There was also a match played at Wembley in 1973 to commemorate the entry of the United Kingdom, Ireland and Denmark into the European Economic Community. This match, called "The Three" v "The Six", involved a select team from those three countries playing against a selection of players from the original six members of the EEC: West Germany, Belgium, Netherlands, Luxembourg, France and Italy.

Ten of the thirteen players used by "The Three" were from the United Kingdom, with only Johnny Giles and two Danish players representing the other two countries. Henning Jensen and Colin Stein scored as The Three won 2–0.

A Great British team lined up against another Rest of Europe XI in 1965 for Stanley Matthews' testimonial. Europe won 6–4. A Scotland XI team played a Rest of Great Britain team in a testimonial match for Alan Mullery; Scotland were defeated 3–2 at Craven Cottage on 22 March 1976.

==Results==
23 April 1916
USFSA 0-0 United Kingdom
10 May 1947
United Kingdom 6-1 Rest of Europe
  United Kingdom: Mannion 22', 33' (pen.), Steel 35', Lawton 37', 82', Parola 74'
  Rest of Europe: Nordahl 24'

13 August 1955
United Kingdom 1-4 Rest of Europe
  United Kingdom: Johnston 25'
  Rest of Europe: Vincent 27', Vukas 77', 87', 88'

28 April 1965
United Kingdom 4-6 Rest of Europe
  United Kingdom: Douglas 12', 81', Greaves 34', Ritchie 75'
  Rest of Europe: van den Boer 4', Puskás 7', 24', Masopust 43', Kubala 63', Henderson 89'

==At the Olympics==

From the 1900 Summer Olympics to the 1972 Summer Olympics, and again for the 2012 Summer Olympics, the UK has competed in either the Olympic football tournament or its qualifying competition. During the first tournament, played as a demonstration sport at the 1900 Summer Olympics but retrospectively accredited by the IOC, Upton Park F.C. represented the UK and won gold. Following this Great Britain won gold medals at the 1908 and 1912 Games.

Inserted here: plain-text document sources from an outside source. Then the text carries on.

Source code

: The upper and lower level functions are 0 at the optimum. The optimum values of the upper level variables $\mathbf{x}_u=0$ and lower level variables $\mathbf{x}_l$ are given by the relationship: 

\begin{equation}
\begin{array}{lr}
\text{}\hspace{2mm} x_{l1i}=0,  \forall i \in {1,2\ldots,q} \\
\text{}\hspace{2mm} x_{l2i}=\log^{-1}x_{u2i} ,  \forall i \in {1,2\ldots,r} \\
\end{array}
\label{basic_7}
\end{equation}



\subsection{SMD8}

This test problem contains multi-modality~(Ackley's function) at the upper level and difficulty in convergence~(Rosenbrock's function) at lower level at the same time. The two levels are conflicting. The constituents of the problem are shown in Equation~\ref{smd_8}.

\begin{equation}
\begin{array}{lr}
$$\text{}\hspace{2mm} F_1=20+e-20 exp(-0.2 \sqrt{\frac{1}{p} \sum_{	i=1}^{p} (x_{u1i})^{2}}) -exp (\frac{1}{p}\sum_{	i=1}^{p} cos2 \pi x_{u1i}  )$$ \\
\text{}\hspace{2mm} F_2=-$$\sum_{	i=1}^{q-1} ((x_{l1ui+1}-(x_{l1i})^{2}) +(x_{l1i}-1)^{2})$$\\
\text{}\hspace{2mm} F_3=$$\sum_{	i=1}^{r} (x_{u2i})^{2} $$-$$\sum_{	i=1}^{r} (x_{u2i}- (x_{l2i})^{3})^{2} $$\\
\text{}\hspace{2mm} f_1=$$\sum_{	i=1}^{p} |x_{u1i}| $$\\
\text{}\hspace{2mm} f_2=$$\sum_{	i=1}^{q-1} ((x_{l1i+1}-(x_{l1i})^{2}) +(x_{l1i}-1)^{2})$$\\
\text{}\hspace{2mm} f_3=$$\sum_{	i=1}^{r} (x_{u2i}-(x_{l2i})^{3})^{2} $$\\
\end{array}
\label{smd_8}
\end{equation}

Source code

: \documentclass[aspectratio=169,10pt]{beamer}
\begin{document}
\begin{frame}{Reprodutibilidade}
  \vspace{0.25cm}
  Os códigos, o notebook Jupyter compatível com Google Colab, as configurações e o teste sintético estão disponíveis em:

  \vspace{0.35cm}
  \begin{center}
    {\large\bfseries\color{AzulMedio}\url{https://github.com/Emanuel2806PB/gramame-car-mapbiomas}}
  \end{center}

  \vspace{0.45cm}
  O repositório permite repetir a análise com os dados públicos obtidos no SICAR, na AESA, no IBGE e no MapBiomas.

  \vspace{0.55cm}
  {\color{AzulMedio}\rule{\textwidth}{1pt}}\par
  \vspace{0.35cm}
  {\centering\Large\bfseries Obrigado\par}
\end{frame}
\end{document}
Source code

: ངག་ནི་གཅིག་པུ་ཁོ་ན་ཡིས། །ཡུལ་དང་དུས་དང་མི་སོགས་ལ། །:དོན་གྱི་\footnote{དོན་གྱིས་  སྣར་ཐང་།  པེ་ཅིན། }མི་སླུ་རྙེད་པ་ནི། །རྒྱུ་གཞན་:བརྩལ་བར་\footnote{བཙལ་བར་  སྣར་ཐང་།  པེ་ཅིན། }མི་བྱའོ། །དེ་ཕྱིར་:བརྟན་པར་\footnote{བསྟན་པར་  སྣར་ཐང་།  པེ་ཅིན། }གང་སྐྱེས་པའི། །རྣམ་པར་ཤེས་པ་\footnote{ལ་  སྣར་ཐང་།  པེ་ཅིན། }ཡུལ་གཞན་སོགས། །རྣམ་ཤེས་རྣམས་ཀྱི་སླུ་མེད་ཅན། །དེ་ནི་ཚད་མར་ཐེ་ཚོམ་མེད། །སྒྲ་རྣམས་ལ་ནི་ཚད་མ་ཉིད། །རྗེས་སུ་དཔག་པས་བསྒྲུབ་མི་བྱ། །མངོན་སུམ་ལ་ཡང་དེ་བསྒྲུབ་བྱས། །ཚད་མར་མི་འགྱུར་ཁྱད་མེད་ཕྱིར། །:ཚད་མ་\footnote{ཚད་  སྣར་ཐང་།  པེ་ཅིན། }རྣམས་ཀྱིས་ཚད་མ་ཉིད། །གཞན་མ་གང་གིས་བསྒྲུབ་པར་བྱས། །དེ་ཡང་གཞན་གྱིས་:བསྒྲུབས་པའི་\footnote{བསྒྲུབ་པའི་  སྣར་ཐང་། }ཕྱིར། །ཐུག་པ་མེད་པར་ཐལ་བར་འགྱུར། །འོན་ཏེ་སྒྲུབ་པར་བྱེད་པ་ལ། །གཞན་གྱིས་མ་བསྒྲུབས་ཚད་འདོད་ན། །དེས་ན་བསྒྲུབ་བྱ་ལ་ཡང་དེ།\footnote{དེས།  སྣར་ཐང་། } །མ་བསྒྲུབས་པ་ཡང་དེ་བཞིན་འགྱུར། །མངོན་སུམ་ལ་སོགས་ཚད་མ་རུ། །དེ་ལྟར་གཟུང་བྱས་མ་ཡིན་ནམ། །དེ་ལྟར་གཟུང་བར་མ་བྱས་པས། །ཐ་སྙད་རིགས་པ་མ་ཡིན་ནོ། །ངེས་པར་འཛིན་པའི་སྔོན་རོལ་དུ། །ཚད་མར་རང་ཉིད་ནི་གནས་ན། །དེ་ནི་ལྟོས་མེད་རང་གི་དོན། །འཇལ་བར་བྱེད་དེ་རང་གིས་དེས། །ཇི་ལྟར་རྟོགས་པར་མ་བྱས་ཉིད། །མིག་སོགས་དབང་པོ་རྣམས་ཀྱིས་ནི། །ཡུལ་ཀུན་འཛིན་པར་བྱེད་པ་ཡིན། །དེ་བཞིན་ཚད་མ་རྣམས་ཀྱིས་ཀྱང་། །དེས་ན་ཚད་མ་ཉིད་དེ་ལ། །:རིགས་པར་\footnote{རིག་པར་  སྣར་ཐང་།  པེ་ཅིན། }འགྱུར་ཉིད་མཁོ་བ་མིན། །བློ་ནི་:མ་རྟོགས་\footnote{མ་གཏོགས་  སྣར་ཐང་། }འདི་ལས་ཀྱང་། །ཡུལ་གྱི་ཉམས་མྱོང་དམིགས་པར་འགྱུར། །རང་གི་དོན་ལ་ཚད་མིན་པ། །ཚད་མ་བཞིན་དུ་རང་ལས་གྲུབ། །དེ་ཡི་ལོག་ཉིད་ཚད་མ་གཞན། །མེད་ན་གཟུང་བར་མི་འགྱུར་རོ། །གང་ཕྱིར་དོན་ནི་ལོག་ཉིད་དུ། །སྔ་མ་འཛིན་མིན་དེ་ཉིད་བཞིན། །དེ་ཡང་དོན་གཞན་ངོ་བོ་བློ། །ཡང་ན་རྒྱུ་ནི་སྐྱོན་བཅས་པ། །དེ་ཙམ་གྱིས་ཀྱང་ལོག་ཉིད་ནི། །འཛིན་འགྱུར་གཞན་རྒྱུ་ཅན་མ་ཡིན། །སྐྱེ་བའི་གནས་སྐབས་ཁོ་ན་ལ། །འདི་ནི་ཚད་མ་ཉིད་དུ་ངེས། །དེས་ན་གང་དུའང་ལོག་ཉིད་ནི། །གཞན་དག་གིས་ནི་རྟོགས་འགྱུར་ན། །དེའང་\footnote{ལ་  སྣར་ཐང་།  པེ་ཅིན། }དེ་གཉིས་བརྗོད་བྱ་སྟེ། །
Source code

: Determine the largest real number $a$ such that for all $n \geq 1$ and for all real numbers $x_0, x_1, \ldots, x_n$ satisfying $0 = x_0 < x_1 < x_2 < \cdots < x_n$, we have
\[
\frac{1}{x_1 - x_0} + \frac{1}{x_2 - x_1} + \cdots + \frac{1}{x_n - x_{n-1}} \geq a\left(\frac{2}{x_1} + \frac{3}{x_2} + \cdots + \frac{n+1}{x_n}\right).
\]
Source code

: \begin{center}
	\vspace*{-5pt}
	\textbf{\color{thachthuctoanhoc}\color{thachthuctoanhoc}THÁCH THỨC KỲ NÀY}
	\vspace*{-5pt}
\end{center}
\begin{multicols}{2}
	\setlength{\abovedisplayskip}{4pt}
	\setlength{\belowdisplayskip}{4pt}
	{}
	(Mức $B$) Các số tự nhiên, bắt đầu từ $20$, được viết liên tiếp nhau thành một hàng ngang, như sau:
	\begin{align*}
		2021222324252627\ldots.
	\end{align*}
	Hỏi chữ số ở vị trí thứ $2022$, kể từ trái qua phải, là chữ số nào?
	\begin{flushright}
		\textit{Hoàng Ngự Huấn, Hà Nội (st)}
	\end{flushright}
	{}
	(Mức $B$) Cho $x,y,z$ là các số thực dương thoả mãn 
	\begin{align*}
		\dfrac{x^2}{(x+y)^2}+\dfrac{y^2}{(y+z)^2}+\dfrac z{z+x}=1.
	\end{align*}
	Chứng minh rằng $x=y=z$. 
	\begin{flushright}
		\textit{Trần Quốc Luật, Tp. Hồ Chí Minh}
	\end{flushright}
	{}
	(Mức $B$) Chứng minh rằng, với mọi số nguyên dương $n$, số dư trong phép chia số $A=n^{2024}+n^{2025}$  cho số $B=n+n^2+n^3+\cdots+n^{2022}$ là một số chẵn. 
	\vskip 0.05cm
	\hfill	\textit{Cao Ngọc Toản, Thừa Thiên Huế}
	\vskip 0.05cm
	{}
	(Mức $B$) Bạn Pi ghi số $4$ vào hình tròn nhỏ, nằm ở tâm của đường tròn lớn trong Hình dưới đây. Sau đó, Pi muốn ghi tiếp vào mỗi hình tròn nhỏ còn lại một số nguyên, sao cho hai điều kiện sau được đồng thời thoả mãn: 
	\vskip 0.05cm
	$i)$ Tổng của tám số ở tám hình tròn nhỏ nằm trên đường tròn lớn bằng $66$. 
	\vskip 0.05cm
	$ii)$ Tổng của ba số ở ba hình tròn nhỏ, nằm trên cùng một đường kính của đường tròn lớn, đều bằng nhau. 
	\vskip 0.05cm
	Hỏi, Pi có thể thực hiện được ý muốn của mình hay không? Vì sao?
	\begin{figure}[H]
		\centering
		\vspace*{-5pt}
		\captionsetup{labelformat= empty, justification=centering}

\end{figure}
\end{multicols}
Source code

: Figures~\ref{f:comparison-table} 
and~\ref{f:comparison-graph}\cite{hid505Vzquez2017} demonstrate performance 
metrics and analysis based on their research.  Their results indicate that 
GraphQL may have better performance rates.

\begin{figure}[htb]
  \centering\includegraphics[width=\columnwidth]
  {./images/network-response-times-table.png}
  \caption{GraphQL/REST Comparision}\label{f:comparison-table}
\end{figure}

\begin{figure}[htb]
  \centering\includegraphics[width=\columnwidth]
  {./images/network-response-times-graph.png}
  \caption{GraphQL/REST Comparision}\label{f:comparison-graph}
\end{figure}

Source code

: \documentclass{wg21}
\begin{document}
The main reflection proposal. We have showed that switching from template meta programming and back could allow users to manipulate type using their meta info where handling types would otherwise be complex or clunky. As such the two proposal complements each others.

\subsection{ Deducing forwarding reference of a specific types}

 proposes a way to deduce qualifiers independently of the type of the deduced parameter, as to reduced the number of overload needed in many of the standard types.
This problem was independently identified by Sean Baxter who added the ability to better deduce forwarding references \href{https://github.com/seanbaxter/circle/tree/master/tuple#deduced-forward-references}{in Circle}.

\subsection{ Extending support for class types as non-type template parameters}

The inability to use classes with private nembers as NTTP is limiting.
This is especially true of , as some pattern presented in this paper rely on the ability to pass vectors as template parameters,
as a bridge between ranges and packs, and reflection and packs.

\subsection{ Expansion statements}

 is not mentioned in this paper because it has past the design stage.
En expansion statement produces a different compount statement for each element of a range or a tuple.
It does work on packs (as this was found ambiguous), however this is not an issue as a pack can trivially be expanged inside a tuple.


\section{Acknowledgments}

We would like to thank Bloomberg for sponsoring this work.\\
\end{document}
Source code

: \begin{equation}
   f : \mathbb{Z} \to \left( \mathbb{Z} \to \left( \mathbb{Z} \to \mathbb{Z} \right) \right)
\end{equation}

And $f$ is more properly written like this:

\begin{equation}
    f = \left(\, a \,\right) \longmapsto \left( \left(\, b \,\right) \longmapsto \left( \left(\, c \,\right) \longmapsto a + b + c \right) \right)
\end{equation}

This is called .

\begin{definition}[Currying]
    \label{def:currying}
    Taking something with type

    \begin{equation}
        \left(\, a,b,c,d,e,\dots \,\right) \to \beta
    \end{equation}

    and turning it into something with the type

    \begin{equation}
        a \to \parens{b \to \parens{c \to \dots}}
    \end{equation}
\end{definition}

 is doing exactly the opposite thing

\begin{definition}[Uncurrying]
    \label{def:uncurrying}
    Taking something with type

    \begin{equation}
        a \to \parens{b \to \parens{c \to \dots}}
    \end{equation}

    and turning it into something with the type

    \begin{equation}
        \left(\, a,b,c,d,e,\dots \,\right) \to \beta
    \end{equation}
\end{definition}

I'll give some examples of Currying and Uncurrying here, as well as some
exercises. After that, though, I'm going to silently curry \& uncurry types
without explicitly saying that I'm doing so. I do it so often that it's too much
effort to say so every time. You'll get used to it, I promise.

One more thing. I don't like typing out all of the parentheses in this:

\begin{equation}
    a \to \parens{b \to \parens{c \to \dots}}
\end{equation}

All 'Great Britain' Olympic football teams were organised by The Football Association (FA) of England with the acquiescence of the other Home Nations' football associations, and after the FA scrapped the distinction between professional and amateur players in 1974, no more British Olympic teams were entered.

Although professional players were allowed into the Olympics from 1992, no British teams were entered because the individual home nations, rather than a unified team, participated in the qualifying competition.

The 2012 Summer Olympics were hosted by London, which meant that Great Britain qualified as right of being host nation. After much discussion between the Home Nations and opposition from the Northern Irish, Scottish and Welsh associations, men's and women's teams organised by the English FA were entered to the 2012 Olympics.

For the 2020 Games in Tokyo, an agreement was reached between the four FAs for a women's team to complete in the event. The side reached the quarter finals of the tournament.

==At the Universiade==
The United Kingdom participated as a single team in the Summer Universiade football competition's inaugural (men-only) 1979 edition, when the football tournament was still not official (a UK representative team had also participated in the 1962 Tournoi International Universitaire in Belgium, a historical predecessor to the Universiade tournament). The UK men's team played regularly in the official Universiade tournaments starting in 1985, with their last participation taking place in 2013. The UK men's team won three Universiade medals: two silver medals in 2011 and 2013 and a bronze medal in 1991.

A women's UK team first participated in the Summer Universiade football competition in the 2007 edition. They played in six editions overall, with their last participation taking place in 2017. The UK women's team won two Universiade medals: gold in 2013 and bronze in 2009.

==At the Challenge Kentish Cup==
The UK also participates as a single men's team in the annual Challenge Kentish Cup for military personnel, which is the oldest European football cup still in existence. The UK military team plays friendly matches against armed forces teams from other nations, including regular fixtures against a team representing the Republic of Ireland's Defence Forces.

A UK women's military team was first formed in 1999, and has played matches against other national women defence forces as well as amateur non-military women's teams.